(Stored data)
┄┄┄┄┄┄┄┄┄┄┄┄┄┄┄┄┄┄┄┄
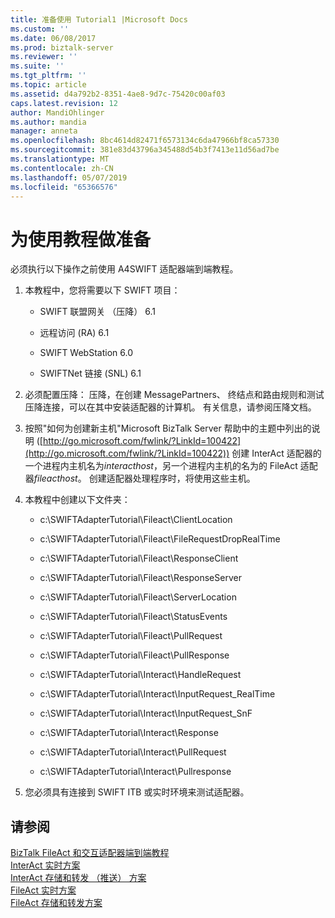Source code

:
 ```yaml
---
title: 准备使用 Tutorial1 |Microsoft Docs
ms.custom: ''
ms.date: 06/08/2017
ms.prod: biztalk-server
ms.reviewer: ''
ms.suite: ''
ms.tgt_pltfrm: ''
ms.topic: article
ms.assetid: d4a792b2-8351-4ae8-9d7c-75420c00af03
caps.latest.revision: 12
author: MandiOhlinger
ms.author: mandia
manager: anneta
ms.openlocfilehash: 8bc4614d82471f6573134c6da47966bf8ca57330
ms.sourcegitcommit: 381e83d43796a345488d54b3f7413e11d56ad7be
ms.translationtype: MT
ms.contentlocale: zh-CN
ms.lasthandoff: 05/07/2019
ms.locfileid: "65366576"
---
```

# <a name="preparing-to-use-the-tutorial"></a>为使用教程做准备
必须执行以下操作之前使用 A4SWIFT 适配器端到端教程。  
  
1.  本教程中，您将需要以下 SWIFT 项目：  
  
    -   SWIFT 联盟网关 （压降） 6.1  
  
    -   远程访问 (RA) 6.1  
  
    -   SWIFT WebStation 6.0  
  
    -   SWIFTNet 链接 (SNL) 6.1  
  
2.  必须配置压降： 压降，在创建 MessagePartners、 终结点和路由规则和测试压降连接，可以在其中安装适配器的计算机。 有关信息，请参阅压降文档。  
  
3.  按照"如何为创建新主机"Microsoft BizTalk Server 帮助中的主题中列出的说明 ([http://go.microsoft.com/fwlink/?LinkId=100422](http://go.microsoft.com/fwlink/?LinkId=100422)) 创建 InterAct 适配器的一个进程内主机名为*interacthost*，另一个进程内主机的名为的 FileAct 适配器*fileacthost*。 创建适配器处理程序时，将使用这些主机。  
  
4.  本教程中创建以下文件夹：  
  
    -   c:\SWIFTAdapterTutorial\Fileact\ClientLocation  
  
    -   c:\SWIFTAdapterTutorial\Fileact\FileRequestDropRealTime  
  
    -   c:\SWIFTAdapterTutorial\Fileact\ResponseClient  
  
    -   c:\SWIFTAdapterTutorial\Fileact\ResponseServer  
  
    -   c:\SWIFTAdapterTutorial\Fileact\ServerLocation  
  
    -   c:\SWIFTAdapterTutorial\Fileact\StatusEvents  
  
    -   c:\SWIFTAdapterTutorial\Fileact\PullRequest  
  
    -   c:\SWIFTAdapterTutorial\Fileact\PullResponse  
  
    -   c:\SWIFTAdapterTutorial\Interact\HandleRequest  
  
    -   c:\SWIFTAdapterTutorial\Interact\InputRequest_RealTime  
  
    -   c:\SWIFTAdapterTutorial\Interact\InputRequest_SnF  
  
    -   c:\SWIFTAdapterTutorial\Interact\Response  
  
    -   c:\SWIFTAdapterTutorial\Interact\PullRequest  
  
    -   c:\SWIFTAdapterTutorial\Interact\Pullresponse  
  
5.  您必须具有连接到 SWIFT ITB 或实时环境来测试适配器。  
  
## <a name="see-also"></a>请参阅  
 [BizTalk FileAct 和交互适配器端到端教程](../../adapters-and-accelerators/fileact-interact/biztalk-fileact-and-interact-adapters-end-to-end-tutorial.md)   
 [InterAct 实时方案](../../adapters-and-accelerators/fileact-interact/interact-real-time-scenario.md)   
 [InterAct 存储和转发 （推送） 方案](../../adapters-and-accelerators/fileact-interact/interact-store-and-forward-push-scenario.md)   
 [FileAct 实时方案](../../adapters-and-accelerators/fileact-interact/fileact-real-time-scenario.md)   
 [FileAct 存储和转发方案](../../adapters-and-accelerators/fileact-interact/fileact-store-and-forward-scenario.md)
┄┄┄┄┄┄┄┄┄┄┄┄┄┄┄┄┄┄┄┄
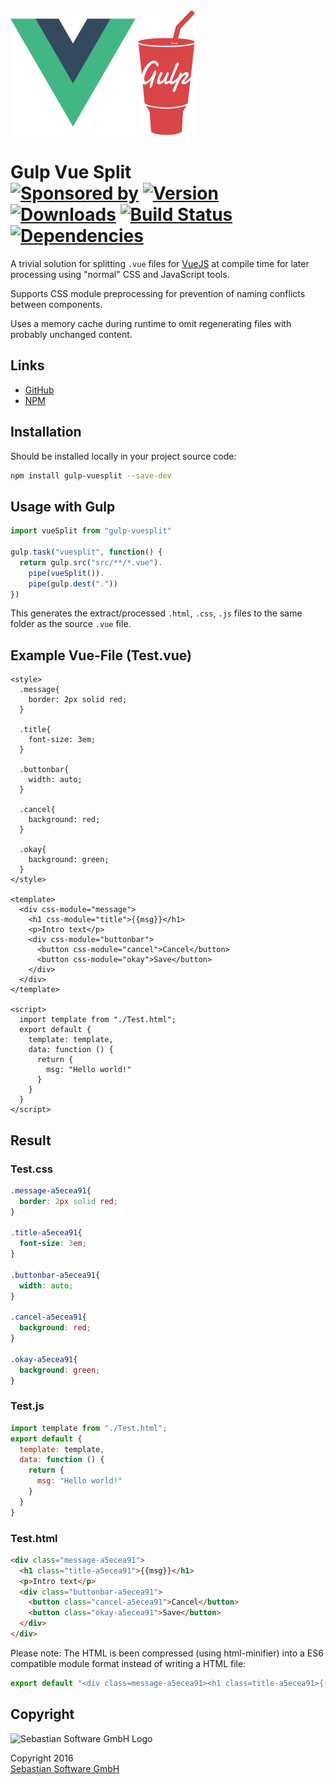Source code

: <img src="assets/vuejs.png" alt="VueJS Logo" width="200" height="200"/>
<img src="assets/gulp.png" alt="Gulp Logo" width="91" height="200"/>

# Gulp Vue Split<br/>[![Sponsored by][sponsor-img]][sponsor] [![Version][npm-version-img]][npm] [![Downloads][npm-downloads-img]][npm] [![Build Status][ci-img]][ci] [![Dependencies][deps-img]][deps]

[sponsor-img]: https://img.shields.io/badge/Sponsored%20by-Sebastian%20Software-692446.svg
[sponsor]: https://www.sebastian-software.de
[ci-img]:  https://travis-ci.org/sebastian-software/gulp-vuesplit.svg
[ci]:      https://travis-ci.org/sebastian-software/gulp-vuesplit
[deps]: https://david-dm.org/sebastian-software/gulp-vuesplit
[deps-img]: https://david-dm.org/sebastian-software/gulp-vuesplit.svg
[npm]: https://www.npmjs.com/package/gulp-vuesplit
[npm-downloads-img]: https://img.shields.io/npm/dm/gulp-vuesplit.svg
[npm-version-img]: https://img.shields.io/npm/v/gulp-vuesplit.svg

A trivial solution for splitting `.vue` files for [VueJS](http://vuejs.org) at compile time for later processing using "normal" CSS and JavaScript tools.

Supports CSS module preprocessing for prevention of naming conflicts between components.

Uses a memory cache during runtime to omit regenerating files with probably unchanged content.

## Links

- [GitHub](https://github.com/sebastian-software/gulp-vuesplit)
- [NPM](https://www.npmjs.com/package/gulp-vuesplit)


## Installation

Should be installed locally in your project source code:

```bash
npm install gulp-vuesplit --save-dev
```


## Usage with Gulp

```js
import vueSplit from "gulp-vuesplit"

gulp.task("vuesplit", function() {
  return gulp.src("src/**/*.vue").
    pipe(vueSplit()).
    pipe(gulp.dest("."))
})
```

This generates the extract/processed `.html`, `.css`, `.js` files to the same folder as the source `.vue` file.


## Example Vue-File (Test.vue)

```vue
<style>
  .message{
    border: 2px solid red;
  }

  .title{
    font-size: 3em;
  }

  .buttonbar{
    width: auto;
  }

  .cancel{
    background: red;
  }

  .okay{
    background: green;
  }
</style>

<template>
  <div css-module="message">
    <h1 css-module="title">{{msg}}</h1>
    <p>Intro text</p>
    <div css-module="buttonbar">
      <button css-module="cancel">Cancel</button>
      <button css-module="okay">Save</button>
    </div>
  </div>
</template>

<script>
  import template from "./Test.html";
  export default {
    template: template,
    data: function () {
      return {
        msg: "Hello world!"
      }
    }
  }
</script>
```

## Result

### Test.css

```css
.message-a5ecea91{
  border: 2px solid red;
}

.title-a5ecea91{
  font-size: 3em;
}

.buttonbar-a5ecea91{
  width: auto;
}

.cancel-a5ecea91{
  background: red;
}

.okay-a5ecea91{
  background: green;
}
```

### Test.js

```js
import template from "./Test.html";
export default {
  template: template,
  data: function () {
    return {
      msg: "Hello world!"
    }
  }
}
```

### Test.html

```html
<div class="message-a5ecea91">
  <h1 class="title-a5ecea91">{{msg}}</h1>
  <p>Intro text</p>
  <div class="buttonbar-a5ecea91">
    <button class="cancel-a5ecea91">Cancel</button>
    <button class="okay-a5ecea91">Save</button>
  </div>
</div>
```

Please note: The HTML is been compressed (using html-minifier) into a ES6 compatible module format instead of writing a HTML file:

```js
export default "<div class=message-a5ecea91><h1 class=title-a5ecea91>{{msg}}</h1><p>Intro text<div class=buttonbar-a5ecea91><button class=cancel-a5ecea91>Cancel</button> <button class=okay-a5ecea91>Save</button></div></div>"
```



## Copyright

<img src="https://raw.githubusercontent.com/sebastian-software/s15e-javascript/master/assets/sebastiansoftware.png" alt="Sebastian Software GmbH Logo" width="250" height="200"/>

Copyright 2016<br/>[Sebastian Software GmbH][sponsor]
┄┄┄┄┄┄┄┄┄┄┄┄┄┄┄┄┄┄┄┄
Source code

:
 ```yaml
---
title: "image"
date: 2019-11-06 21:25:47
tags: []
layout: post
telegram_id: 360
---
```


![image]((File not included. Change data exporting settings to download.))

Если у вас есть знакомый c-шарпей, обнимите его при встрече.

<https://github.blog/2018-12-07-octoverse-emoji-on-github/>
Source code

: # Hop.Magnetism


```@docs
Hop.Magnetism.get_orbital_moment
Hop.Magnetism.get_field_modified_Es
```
┄┄┄┄┄┄┄┄┄┄┄┄┄┄┄┄┄┄┄┄
YOUR INSTRUCTIONS:
Among the records, find the lines that contain "solid" and copy each of them.

ANSWER TO THIS TASK:
    border: 2px solid red;
  border: 2px solid red;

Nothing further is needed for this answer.